A nova categoria de funcionários de escritório foi o grupo ocupacional que mais cresceu na segunda metade do período. Em 1851, o censo sugere que menos de 44 mil pessoas estavam realizando trabalho administrativo. Em apenas duas décadas, os trabalhadores sedentários tinham mais do que duplicado para 91 mil. Hoje, os trabalhadores sedentários são a maioria. E, ao longo do século 20, muitas atividades sedentárias brotaram ao nosso redor para combinar com nossas novas vidas profissionais.

A leitura de novos romances aumentou enormemente em popularidade ao longo do século 19 - e outras atividades de lazer sedentárias se seguiram com a chegada do cinema, do rádio e da televisão. Mais recentemente, os jogos de computador, a transmissão de mídia e outras atividades na tela nos levaram a ficar quietos, em contemplação. O Antropoceno humano precisa de cadeiras para cumprir todas essas "atividades".

Problemas de saúde
Se a vida moderna nos apresenta um buquê de comportamentos sedentários, então as cadeiras são os caules dessas "flores". São objetos tão necessários para se levar uma vida moderna que a maior parte do que fazemos parece inimaginável sem elas. Uma pesquisa conduzida pela Fundação Britânica do Coração (British Heart Foundation) indica que passamos cerca de 9,5 horas por dia de maneira sedentária. Isso significa que os humanos modernos ficam inativos por cerca de 75% do tempo.

Existem alguns problemas com isso. A saúde dos nossos tecidos duros e moles pode ser resumida ao ditado "use ou perca". Músculo e osso respondem ao aumento da carga ou à interrupção do uso. Os ossos se tornam mais densos ou mais finos, enquanto os músculos ficam mais fortes ou mais fracos. Sentados tanto, com a maior parte da musculatura em nossas costas desprendida quando se reclina em uma cadeira, não é de admirar que, com nossas espinhas enfraquecidas, a dor nas costas seja agora a causa número um de incapacidade no mundo.
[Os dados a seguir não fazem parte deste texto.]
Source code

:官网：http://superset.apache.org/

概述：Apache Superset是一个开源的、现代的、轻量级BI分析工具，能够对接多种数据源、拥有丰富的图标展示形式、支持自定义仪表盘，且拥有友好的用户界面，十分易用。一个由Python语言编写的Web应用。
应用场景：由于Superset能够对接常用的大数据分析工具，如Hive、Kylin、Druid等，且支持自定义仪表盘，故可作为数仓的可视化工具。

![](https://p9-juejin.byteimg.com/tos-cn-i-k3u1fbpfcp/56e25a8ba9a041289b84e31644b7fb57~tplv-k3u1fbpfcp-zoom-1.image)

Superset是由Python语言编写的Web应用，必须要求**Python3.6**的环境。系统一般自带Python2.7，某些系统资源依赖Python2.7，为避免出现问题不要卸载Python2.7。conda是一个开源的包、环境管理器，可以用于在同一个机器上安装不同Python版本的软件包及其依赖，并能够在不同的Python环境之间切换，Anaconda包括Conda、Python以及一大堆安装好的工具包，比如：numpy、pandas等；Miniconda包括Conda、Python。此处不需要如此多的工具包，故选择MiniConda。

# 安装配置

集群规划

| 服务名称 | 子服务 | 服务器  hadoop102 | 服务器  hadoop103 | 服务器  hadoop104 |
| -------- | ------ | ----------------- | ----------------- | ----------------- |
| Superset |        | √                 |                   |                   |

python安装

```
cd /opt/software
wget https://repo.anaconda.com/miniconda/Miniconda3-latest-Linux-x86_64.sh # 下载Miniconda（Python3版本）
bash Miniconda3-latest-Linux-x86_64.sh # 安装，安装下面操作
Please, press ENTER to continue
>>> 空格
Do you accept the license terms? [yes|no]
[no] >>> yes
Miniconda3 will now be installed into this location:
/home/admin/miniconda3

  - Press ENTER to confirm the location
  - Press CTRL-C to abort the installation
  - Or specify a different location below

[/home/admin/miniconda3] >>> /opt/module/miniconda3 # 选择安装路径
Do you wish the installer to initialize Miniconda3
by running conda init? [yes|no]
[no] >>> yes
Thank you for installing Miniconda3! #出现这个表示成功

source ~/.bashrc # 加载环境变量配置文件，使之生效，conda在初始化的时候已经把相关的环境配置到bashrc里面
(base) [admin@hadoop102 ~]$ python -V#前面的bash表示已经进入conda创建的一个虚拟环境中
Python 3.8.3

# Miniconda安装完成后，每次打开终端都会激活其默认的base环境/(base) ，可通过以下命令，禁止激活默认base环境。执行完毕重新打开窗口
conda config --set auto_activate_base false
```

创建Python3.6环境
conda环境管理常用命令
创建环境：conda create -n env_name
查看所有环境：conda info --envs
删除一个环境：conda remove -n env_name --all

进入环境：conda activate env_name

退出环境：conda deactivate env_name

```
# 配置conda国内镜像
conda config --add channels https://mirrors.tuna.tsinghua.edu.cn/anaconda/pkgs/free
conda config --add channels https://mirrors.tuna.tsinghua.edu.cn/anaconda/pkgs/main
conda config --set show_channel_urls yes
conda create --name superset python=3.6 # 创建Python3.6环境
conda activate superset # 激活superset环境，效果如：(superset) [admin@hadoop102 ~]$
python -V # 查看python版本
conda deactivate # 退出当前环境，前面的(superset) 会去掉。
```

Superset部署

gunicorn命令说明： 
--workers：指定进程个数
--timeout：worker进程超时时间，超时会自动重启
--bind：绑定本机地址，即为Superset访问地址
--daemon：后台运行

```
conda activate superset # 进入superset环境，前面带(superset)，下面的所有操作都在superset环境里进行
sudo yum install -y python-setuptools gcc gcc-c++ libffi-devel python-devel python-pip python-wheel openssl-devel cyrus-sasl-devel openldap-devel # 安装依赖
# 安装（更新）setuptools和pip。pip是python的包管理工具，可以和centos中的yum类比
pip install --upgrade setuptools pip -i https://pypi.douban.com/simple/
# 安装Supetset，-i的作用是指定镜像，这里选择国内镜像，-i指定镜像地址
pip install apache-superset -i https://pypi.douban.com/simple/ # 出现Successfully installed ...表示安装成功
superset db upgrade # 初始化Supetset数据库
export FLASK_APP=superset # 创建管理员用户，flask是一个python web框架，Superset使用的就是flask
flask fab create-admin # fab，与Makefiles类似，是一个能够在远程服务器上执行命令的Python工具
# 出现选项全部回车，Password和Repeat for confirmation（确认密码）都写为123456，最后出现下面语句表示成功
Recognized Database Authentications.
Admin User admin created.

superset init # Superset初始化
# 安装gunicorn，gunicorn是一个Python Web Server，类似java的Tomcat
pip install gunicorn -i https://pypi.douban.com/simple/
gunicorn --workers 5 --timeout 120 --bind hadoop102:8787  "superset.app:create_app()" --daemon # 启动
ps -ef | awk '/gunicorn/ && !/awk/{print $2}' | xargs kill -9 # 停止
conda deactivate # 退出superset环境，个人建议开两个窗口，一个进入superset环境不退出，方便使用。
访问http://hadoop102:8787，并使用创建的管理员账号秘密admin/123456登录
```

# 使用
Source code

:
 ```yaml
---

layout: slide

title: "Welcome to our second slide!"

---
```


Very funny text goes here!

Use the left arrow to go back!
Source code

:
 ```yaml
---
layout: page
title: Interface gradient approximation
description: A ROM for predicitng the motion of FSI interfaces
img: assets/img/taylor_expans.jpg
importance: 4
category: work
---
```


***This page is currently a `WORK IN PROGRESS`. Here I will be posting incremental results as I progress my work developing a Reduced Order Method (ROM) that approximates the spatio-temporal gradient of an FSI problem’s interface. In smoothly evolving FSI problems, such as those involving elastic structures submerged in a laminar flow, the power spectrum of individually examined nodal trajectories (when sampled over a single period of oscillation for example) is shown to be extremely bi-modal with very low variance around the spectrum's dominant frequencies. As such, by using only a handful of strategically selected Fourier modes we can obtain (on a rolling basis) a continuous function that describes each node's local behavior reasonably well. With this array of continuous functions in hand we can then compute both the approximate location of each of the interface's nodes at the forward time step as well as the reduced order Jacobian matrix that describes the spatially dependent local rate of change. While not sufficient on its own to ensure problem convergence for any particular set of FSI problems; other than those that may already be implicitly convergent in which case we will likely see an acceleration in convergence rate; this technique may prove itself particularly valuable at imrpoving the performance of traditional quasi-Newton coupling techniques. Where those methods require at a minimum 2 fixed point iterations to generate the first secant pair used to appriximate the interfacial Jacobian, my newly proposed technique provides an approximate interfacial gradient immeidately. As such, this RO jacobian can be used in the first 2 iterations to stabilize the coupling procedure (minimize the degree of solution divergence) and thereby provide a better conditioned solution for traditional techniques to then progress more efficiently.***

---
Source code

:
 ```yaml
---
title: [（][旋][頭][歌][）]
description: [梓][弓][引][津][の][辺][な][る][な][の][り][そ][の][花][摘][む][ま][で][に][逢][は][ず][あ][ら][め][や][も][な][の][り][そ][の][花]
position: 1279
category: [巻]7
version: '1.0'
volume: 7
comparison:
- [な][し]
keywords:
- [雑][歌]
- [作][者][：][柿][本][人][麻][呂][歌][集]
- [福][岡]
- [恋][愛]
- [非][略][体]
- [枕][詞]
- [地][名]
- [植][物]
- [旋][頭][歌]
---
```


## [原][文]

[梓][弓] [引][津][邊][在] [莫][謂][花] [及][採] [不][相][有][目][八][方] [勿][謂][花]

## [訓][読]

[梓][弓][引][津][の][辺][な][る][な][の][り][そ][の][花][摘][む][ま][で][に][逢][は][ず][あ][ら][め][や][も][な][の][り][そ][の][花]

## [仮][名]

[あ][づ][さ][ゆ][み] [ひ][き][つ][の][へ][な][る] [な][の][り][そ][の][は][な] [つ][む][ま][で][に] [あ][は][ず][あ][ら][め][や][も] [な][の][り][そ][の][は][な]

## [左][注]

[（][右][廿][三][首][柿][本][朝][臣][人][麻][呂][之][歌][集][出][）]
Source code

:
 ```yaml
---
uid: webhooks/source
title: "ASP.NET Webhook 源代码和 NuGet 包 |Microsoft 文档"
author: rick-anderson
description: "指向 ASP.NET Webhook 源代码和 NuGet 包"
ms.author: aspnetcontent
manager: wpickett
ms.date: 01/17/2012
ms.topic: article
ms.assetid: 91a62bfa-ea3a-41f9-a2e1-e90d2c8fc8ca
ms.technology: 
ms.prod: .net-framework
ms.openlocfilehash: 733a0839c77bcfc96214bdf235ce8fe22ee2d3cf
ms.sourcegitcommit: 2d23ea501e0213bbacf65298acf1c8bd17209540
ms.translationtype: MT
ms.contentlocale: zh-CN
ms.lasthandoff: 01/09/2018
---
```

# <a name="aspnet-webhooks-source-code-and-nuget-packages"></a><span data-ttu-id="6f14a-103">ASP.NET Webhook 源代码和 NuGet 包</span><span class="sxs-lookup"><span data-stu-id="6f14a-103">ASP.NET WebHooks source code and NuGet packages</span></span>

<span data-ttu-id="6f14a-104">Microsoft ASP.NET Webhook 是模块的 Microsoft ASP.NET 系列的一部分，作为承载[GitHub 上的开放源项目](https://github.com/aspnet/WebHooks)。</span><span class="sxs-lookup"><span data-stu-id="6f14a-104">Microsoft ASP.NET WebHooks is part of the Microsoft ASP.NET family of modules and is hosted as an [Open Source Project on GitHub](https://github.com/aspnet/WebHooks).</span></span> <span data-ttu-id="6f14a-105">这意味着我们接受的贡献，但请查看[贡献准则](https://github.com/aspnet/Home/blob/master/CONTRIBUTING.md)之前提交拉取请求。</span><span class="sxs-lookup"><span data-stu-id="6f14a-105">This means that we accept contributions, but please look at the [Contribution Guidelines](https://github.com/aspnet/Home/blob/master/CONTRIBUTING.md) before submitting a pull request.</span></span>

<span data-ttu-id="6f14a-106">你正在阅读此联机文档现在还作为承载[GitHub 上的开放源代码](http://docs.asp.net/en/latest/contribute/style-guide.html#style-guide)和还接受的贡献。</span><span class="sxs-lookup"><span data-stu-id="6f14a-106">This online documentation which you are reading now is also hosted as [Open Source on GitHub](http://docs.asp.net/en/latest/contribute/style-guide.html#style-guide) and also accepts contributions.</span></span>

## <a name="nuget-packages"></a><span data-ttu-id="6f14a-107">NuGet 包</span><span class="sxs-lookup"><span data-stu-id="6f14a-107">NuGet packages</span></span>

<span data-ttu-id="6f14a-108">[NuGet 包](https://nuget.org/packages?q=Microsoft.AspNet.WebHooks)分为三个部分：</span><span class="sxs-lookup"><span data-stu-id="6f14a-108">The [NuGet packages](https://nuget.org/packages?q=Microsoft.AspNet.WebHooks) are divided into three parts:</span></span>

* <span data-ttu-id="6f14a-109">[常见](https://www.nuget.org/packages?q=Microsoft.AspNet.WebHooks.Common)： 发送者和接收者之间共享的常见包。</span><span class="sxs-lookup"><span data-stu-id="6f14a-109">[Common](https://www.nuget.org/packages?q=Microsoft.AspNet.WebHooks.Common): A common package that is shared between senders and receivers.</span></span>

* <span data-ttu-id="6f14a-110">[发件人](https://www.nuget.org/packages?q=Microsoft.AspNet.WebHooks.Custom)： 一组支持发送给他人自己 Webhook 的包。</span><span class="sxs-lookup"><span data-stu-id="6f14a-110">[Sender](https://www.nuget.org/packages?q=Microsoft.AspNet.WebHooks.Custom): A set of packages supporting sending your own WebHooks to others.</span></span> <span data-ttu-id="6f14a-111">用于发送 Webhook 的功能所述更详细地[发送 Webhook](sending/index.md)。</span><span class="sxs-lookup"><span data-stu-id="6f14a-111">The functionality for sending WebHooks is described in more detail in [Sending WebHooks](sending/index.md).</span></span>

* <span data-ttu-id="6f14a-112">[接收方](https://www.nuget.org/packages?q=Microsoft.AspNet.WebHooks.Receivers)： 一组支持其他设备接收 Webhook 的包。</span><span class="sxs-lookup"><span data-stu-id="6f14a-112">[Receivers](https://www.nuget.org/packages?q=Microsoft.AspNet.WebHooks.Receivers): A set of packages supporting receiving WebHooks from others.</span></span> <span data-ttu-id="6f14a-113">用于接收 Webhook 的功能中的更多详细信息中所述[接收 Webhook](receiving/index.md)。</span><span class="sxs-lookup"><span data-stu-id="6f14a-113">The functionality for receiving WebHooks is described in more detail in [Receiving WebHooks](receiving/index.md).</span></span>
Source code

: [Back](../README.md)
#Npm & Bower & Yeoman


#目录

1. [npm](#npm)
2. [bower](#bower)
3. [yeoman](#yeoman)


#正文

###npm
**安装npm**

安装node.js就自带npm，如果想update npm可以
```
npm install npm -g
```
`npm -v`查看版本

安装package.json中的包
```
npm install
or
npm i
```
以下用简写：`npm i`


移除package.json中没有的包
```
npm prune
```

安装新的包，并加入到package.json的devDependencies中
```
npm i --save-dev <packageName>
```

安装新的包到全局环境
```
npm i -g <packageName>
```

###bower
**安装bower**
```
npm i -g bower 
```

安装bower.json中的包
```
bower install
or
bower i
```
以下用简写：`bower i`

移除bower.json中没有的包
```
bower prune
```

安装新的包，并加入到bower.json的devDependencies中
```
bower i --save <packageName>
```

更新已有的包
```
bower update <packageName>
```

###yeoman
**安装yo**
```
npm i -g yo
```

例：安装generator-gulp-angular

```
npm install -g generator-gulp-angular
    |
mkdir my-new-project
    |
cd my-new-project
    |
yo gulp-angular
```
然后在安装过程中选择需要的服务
Assim como temos um ambiente antropoceno, podemos nos classificar como seres humanos antropocênicos. Os seres humanos paleolíticos morreram com mais frequência na infância. Violência e lesão também foram causas comuns de mortalidade na vida adulta. Os humanos modernos, no entanto, morrem esmagadoramente como resultado de distúrbios metabólicos, como diabetes tipo 2, doenças cardíacas e alguns tipos de câncer - todos fortemente relacionados à inatividade: o uso da cadeira.

Um estudo de 2012 que investigou os efeitos da inatividade coletou dados comportamentais de 7.813 mulheres e descobriu que aquelas que ficaram sentadas por dez horas por dia tinham telômeros mais curtos (um indicador do envelhecimento celular).

Os hábitos sedentários os envelheceram biologicamente por cerca de oito anos. Alguns estudos até sugerem que os efeitos da postura sentada por longos períodos não podem ser compensados com um pequeno exercício. Esses estudos e muitos outros atestam o fato de que deveríamos deixar de investir mais em nosso caso de amor relativamente novo e apaixonado pela cadeira.